Single-Seater Racing Championship

The Turkish Formula Three Championship is an international motor racing series that takes place primarily in Turkey. It is a junior-level feeder formula that uses small single seater Formula Three chassis. The races are held in İzmit Körfez Circuit, Kocaeli Province and Pınarbaşı Racing Circuit, İzmir.

==History==
The first Formula Three championship in Turkey was held in 1994 following importation of F3 cars end of 1993 sponsored by cooking oil refinery Olin and cigarette brand Marlboro. At the first edition drivers Mahir Bayındır, İbrahim Levent, Cem Hakko, Hakan Dinç, Ali Başakıncı, Ertan Nacaroğlu, Mert Dura and Mümtaz Tahincioğlu, the future president of the Turkish Motorsport Federation, took part.

In following years, the number of cars increased.
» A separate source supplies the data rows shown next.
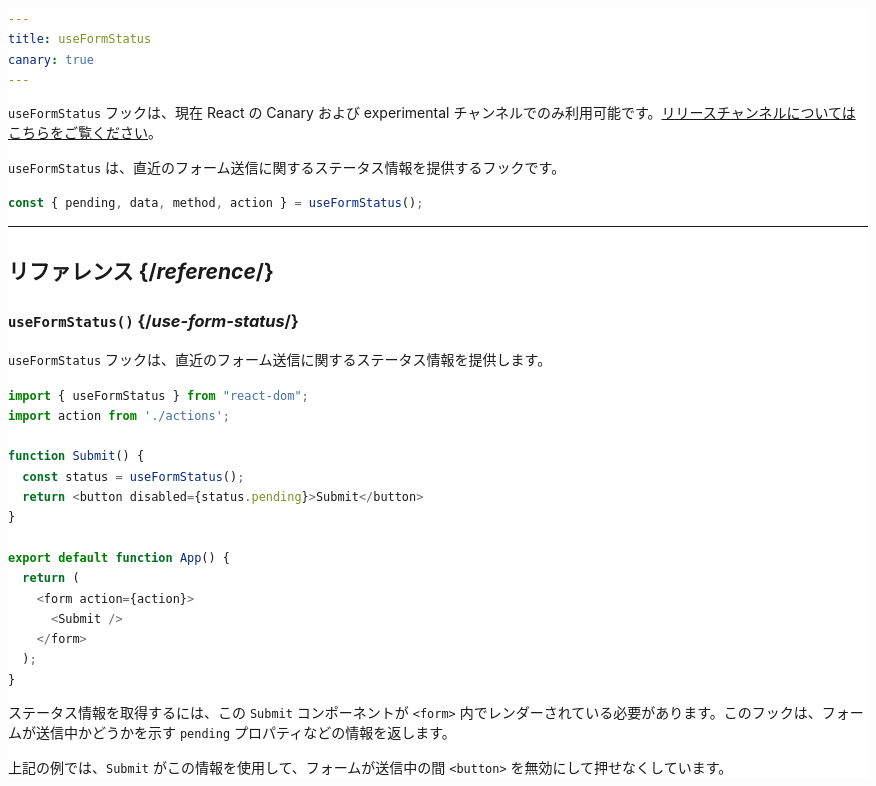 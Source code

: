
 ```yaml
---
title: useFormStatus
canary: true
---
```


<Canary>

`useFormStatus` フックは、現在 React の Canary および experimental チャンネルでのみ利用可能です。[リリースチャンネルについてはこちらをご覧ください](/community/versioning-policy#all-release-channels)。

</Canary>

<Intro>

`useFormStatus` は、直近のフォーム送信に関するステータス情報を提供するフックです。

```js
const { pending, data, method, action } = useFormStatus();
```

</Intro>

<InlineToc />

---

## リファレンス {/*reference*/}

### `useFormStatus()` {/*use-form-status*/}

`useFormStatus` フックは、直近のフォーム送信に関するステータス情報を提供します。

```js {5},[[1, 6, "status.pending"]]
import { useFormStatus } from "react-dom";
import action from './actions';

function Submit() {
  const status = useFormStatus();
  return <button disabled={status.pending}>Submit</button>
}

export default function App() {
  return (
    <form action={action}>
      <Submit />
    </form>
  );
}
```

ステータス情報を取得するには、この `Submit` コンポーネントが `<form>` 内でレンダーされている必要があります。このフックは、フォームが送信中かどうかを示す <CodeStep step={1}>`pending`</CodeStep> プロパティなどの情報を返します。

上記の例では、`Submit` がこの情報を使用して、フォームが送信中の間 `<button>` を無効にして押せなくしています。


[//]: # (Link to `<form>` documentation. "Read more on the `action` prop on `<form>`.") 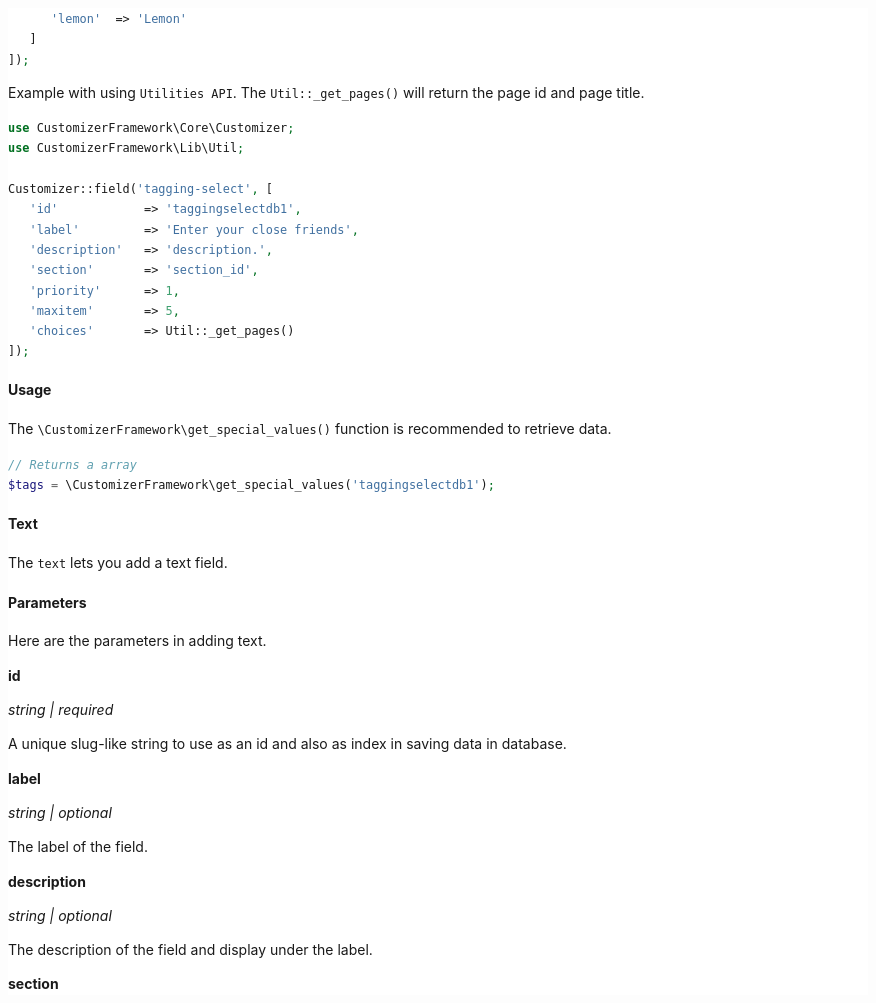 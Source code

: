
```php
      'lemon'  => 'Lemon'
   ]
]);
```

Example with using `Utilities API`. The `Util::_get_pages()` will return the page id and page title.

```php
use CustomizerFramework\Core\Customizer;
use CustomizerFramework\Lib\Util;

Customizer::field('tagging-select', [
   'id'            => 'taggingselectdb1',
   'label'         => 'Enter your close friends',
   'description'   => 'description.',
   'section'       => 'section_id',
   'priority'      => 1,
   'maxitem'       => 5,
   'choices'       => Util::_get_pages()
]);
```

#### Usage

The `\CustomizerFramework\get_special_values()` function is recommended to retrieve data.

```php
// Returns a array
$tags = \CustomizerFramework\get_special_values('taggingselectdb1');
```

#### Text

The `text` lets you add a text field.

#### Parameters

Here are the parameters in adding text.

__id__

_string | required_

A unique slug-like string to use as an id and also as index in saving data in database.

__label__

_string | optional_

The label of the field.

__description__

_string | optional_

The description of the field and display under the label.

__section__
Drivers such as İlham Dökümcü, Jason Tahincioğlu, Uğur Işık, Yalın Kılıç, Emre Ergör and Mehmet Kasap joined the championship. While in the end of the 1990s more than ten cars were racing, the number of participants dropped to four due to economic crisis in the country. However, the championship regained its former extent in 2002 and 2003 when more drivers and sponsors joined. In 2003, Turkey's first ever female F3-pilot Selin Yardımcı took part in the series.

==Specifications==
The F3-cars used in Turkey are powered by 4-cylinder naturally aspirated spec engines of 173 hp in average with a displacement of 2000 cc and a weight of 450kg. The initial cars imported by Olin and Marlboro based on Fiat engines, which exist still in most of the cars. The F3 cars imported in 2001 for G-Force Team have Renault engines.

The F3 car can be accelerated from 0–100 km/h in less than 3 seconds with a five-speed manual paddle shift gearbox driven by an experienced pilot.

The speed record for a Formula Three car in Turkey was set at 208 km/h by Mümtaz Tahincioğlu at İzmit Körfez Circuit. These cars have the potential to reach a speed of 250 km/h. The lack of a straight sufficient length at circuits in Turkey does not allow higher speeds.

==Teams==
In the mid 2000s, four teams competed in the Turkish championship. These were G-Force, Team Active, Ar Racing and Beste Motorsports.